Last Hope for Freedom: Felipa De La Cruz’s Petition to the House of Trade
Freedom was constantly on Cruz’s mind, especially when she learned in the early months of 1612 of her husband’s early demise. Three years after penning her last letter – and nine years after Segarra had left Sevilla – Cruz received news that her husband had been killed in Veracruz two years earlier. Cruz’s hopes that he would liberate her from slavery were dashed in an instant. Through the word-of-mouth networks that brought news of her husband’s early demise, Cruz also learned that he had left some property in Veracruz. Such news also caused a dilemma.
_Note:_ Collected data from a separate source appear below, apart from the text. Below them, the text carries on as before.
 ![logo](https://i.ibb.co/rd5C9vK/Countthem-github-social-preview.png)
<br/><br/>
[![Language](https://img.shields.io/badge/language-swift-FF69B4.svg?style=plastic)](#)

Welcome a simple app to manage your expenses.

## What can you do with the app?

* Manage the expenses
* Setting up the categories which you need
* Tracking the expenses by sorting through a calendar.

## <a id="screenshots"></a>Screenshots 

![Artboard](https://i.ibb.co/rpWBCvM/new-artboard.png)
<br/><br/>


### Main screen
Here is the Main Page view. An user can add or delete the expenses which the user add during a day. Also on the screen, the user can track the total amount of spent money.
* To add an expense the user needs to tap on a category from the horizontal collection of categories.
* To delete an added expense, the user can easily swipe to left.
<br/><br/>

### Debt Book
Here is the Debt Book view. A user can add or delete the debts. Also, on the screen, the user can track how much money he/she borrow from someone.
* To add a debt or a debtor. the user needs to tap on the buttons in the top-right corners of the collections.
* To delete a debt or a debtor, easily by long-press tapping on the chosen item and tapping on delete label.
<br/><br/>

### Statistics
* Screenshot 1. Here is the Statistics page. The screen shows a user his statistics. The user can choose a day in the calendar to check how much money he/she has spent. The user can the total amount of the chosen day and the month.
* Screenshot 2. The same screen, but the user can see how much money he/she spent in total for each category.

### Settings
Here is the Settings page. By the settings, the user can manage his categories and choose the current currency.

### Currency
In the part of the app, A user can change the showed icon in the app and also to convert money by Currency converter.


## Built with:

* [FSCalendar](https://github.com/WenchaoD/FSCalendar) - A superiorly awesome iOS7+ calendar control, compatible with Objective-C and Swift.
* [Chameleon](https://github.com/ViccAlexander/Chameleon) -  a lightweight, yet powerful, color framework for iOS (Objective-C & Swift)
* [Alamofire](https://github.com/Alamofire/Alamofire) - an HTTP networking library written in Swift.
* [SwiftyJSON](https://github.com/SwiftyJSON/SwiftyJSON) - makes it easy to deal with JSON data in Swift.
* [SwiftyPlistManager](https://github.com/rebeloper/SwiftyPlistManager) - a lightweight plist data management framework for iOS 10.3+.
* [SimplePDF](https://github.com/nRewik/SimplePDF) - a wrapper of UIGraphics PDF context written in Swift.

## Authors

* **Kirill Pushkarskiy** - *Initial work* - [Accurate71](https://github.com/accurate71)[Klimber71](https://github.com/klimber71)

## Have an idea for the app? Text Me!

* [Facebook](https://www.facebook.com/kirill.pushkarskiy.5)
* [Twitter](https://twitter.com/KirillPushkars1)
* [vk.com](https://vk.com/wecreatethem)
Castilian laws dictated that neither Cruz nor her two enslaved children could inherit this capital, as enslaved people could not own property.Footnote 154 Cruz’s actions after learning about Segarra’s death reveal her engagement with the rule of law in the Spanish empire, and the know-how she possessed to maneuver through legal cultures in the hopes of obtaining a coveted carta de alhorría. While enslaved her whole life in Sevilla, Cruz possessed an acute awareness of the laws of freedom, the role of the House of Trade, the rights of imperial subjects to petition for royal justice at the Council of the Indies, and of the various possible routes to obtain liberation from slavery.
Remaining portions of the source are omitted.